> _WORK REQUEST_
Go through the data below and return each line containing the word "like".

> _MATERIAL PROVIDED_
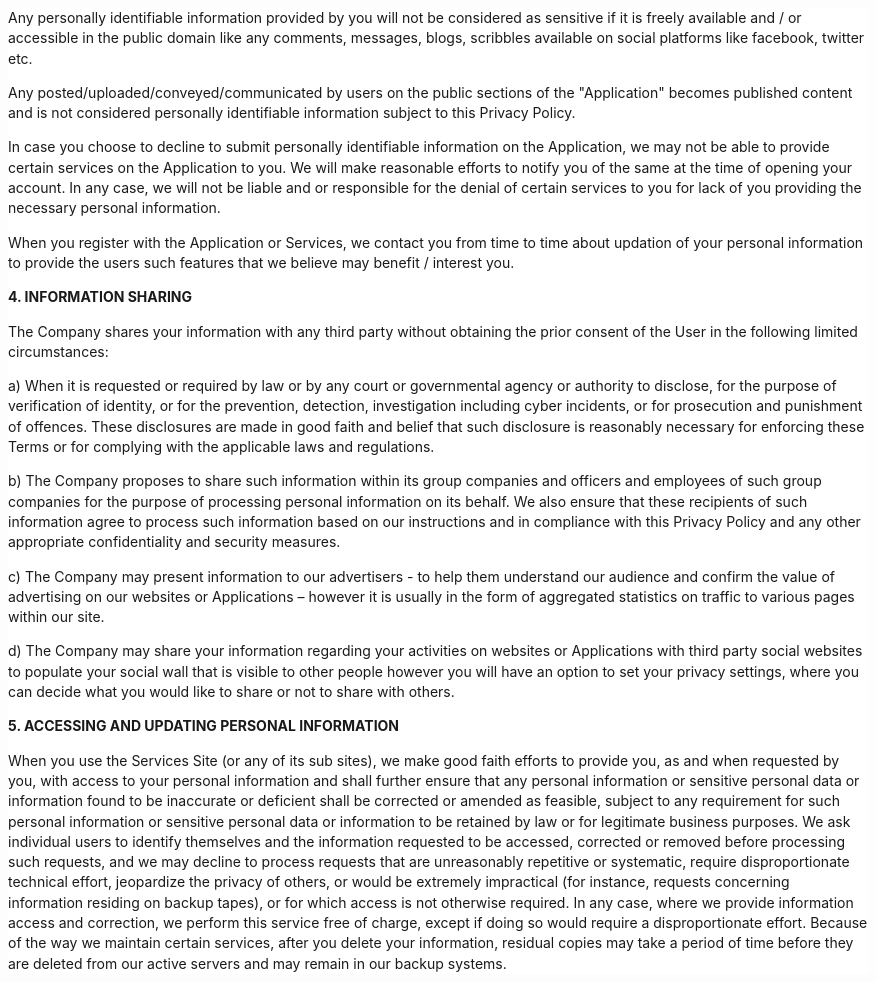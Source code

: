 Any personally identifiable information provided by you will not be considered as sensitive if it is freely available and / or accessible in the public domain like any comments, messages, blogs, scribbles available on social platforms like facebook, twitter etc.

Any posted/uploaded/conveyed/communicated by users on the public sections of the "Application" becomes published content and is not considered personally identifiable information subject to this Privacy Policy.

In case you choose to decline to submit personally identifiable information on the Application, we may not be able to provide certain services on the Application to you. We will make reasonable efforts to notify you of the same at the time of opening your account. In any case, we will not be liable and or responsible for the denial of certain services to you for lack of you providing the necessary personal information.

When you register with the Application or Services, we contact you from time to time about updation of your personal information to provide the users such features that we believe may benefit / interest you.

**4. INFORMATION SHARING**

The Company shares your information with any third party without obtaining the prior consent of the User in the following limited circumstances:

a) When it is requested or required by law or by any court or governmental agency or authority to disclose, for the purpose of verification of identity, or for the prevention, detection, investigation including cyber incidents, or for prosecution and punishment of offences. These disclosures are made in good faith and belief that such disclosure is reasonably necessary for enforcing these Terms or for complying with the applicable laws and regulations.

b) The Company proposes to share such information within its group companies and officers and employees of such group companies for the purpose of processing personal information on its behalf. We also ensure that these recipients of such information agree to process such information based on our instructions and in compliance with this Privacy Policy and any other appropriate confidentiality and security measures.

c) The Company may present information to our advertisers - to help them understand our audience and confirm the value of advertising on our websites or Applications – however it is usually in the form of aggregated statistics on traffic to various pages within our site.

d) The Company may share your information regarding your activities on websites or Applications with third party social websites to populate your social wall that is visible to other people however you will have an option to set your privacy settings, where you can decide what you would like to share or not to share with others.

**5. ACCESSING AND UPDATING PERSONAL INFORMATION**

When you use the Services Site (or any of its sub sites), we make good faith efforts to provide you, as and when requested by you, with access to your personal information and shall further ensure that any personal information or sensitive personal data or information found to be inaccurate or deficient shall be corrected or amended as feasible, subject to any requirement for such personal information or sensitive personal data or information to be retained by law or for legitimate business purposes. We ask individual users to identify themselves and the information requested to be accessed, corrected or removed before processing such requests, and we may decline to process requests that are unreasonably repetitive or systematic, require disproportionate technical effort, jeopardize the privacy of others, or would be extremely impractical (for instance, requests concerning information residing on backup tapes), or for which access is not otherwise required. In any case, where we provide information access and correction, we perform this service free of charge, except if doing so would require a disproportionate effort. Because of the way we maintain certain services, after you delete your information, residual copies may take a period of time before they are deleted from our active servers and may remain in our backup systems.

> _ANSWER TO THIS EXERCISE_
: Any personally identifiable information provided by you will not be considered as sensitive if it is freely available and / or accessible in the public domain like any comments, messages, blogs, scribbles available on social platforms like facebook, twitter etc.
d) The Company may share your information regarding your activities on websites or Applications with third party social websites to populate your social wall that is visible to other people however you will have an option to set your privacy settings, where you can decide what you would like to share or not to share with others.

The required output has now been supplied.